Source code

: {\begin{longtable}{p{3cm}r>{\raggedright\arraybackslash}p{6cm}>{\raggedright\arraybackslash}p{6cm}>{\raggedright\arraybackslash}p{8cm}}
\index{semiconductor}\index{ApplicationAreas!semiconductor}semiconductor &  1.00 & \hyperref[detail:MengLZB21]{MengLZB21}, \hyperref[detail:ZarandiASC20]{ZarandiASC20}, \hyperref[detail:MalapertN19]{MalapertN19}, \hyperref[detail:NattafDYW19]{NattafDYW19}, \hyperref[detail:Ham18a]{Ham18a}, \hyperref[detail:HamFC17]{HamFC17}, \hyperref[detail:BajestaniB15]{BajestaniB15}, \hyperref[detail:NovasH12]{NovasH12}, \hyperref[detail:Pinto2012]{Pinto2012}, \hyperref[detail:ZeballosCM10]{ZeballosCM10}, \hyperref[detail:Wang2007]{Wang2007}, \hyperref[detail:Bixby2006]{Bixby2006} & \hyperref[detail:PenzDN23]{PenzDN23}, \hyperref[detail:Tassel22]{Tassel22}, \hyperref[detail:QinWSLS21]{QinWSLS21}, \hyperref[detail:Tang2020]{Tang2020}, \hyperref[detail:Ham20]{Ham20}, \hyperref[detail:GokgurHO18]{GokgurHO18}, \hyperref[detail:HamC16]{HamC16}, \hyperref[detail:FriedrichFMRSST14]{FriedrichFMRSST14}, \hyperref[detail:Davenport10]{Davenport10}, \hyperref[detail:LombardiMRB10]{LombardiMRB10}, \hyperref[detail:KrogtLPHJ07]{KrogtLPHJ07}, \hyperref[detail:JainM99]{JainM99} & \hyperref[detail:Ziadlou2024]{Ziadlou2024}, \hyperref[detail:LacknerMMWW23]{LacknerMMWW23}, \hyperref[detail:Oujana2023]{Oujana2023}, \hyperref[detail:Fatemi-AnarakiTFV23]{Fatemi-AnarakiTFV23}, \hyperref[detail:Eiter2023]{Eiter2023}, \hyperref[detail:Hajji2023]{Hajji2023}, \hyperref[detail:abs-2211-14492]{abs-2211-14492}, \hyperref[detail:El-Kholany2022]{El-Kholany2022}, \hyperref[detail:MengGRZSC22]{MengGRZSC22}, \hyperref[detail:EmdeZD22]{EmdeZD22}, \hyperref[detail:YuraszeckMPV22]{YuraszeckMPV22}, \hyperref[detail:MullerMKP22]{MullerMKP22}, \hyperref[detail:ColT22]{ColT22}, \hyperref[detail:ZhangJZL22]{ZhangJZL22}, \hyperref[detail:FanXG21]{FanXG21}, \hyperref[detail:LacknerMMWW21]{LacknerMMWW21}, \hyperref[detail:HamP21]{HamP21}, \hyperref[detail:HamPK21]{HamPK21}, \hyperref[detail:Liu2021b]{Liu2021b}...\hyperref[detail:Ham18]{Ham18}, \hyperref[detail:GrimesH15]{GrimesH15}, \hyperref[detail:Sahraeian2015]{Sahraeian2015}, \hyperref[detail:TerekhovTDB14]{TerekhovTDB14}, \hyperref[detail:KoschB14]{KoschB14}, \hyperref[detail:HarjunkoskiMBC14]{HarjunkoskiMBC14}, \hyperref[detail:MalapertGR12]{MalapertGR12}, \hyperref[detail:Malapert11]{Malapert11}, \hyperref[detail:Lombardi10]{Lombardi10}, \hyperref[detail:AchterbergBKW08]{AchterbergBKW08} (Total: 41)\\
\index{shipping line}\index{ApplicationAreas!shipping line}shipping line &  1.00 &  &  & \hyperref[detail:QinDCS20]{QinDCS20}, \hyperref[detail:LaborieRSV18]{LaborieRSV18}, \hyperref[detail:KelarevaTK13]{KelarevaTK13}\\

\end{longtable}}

#### YOUR GOAL
With "longtable" as the search string, filter the records and return each line that has it.

#### REPLY TO THE EXERCISE
: {\begin{longtable}{p{3cm}r>{\raggedright\arraybackslash}p{6cm}>{\raggedright\arraybackslash}p{6cm}>{\raggedright\arraybackslash}p{8cm}}
\end{longtable}}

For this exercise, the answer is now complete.